Plain-text document sources
════

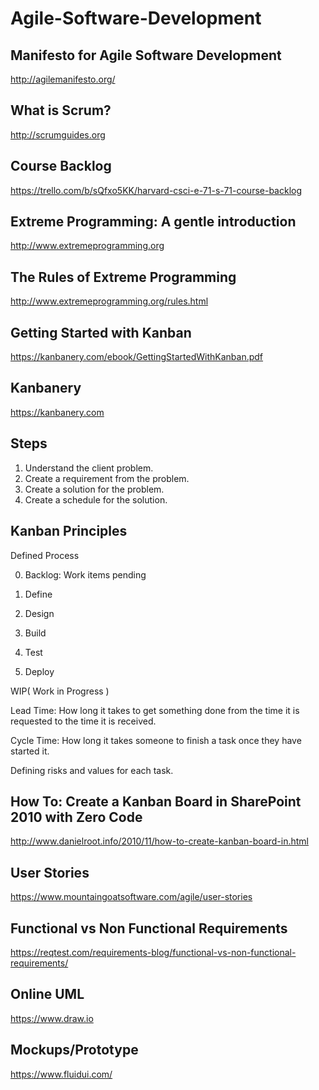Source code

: # Agile-Software-Development

## Manifesto for Agile Software Development

http://agilemanifesto.org/

## What is Scrum?

http://scrumguides.org

## Course Backlog

https://trello.com/b/sQfxo5KK/harvard-csci-e-71-s-71-course-backlog

## Extreme Programming: A gentle introduction

http://www.extremeprogramming.org

## The Rules of Extreme Programming

http://www.extremeprogramming.org/rules.html

 ## Getting Started with Kanban
 
 https://kanbanery.com/ebook/GettingStartedWithKanban.pdf
 
 ## Kanbanery
 
 https://kanbanery.com
 
 ## Steps
 1. Understand the client problem.
 2. Create a requirement from the problem.
 3. Create a solution for the problem.
 4. Create a schedule for the solution.
 
 ## Kanban Principles
Defined Process

0. Backlog: Work items pending

1. Define

2. Design

3. Build

4. Test

5. Deploy

WIP( Work in Progress )

Lead Time: How long it takes to get something done from the time it is requested to the time it is received.

Cycle Time: How long it takes someone to finish a task once they have started it.

Defining risks and values for each task. 

## How To: Create a Kanban Board in SharePoint 2010 with Zero Code

http://www.danielroot.info/2010/11/how-to-create-kanban-board-in.html

## User Stories

https://www.mountaingoatsoftware.com/agile/user-stories

## Functional vs Non Functional Requirements

https://reqtest.com/requirements-blog/functional-vs-non-functional-requirements/

## Online UML 
https://www.draw.io

## Mockups/Prototype
https://www.fluidui.com/

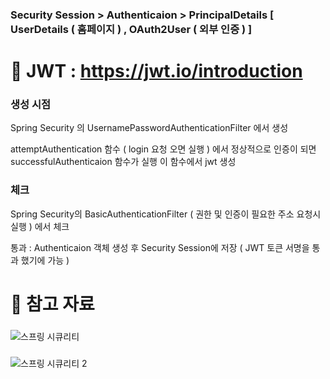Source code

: 
###  Security Session  >  Authenticaion  >  PrincipalDetails [ UserDetails ( 홈페이지 ) , OAuth2User ( 외부 인증 ) ] 

###

# 🔎 JWT :  https://jwt.io/introduction

###
###  생성 시점 
Spring Security 의 UsernamePasswordAuthenticationFilter 에서 생성

attemptAuthentication 함수 ( login 요청 오면 실행 ) 에서 정상적으로 인증이 되면 successfulAuthenticaion 함수가 실행 이 함수에서 jwt 생성 

###  체크 
Spring Security의 BasicAuthenticationFilter ( 권한 및 인증이 필요한 주소 요청시 실행 ) 에서 체크 

통과 :  Authenticaion 객체 생성 후 Security Session에 저장 ( JWT 토큰 서명을 통과 했기에 가능 )


# 🔎 참고 자료 

###
![스프링 시큐리티](https://github.com/lsh96900410/SpringSecurity-JWT/assets/133841235/f38e79e1-79b2-4fc3-be79-5e0683bf614c)


###
![스프링 시큐리티 2](https://github.com/lsh96900410/SpringSecurity-JWT/assets/133841235/a0c3c6d3-172f-4dca-8864-5112df4d98c5)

════

* _What you will do_
Please retype the records above exactly, leaving every image out.

* _Task solution_
Source code

: # Agile-Software-Development

## Manifesto for Agile Software Development

http://agilemanifesto.org/

## What is Scrum?

http://scrumguides.org

## Course Backlog

https://trello.com/b/sQfxo5KK/harvard-csci-e-71-s-71-course-backlog

## Extreme Programming: A gentle introduction

http://www.extremeprogramming.org

## The Rules of Extreme Programming

http://www.extremeprogramming.org/rules.html

 ## Getting Started with Kanban
 
 https://kanbanery.com/ebook/GettingStartedWithKanban.pdf
 
 ## Kanbanery
 
 https://kanbanery.com
 
 ## Steps
 1. Understand the client problem.
 2. Create a requirement from the problem.
 3. Create a solution for the problem.
 4. Create a schedule for the solution.
 
 ## Kanban Principles
Defined Process

0. Backlog: Work items pending

1. Define

2. Design

3. Build

4. Test

5. Deploy

WIP( Work in Progress )

Lead Time: How long it takes to get something done from the time it is requested to the time it is received.

Cycle Time: How long it takes someone to finish a task once they have started it.

Defining risks and values for each task. 

## How To: Create a Kanban Board in SharePoint 2010 with Zero Code

http://www.danielroot.info/2010/11/how-to-create-kanban-board-in.html

## User Stories

https://www.mountaingoatsoftware.com/agile/user-stories

## Functional vs Non Functional Requirements

https://reqtest.com/requirements-blog/functional-vs-non-functional-requirements/

## Online UML 
https://www.draw.io

## Mockups/Prototype
https://www.fluidui.com/

Source code

: 
###  Security Session  >  Authenticaion  >  PrincipalDetails [ UserDetails ( 홈페이지 ) , OAuth2User ( 외부 인증 ) ] 

###

# 🔎 JWT :  https://jwt.io/introduction

###
###  생성 시점 
Spring Security 의 UsernamePasswordAuthenticationFilter 에서 생성

attemptAuthentication 함수 ( login 요청 오면 실행 ) 에서 정상적으로 인증이 되면 successfulAuthenticaion 함수가 실행 이 함수에서 jwt 생성 

###  체크 
Spring Security의 BasicAuthenticationFilter ( 권한 및 인증이 필요한 주소 요청시 실행 ) 에서 체크 

통과 :  Authenticaion 객체 생성 후 Security Session에 저장 ( JWT 토큰 서명을 통과 했기에 가능 )


# 🔎 참고 자료 

###
![스프링 시큐리티](https://github.com/lsh96900410/SpringSecurity-JWT/assets/133841235/f38e79e1-79b2-4fc3-be79-5e0683bf614c)


###
![스프링 시큐리티 2](https://github.com/lsh96900410/SpringSecurity-JWT/assets/133841235/a0c3c6d3-172f-4dca-8864-5112df4d98c5)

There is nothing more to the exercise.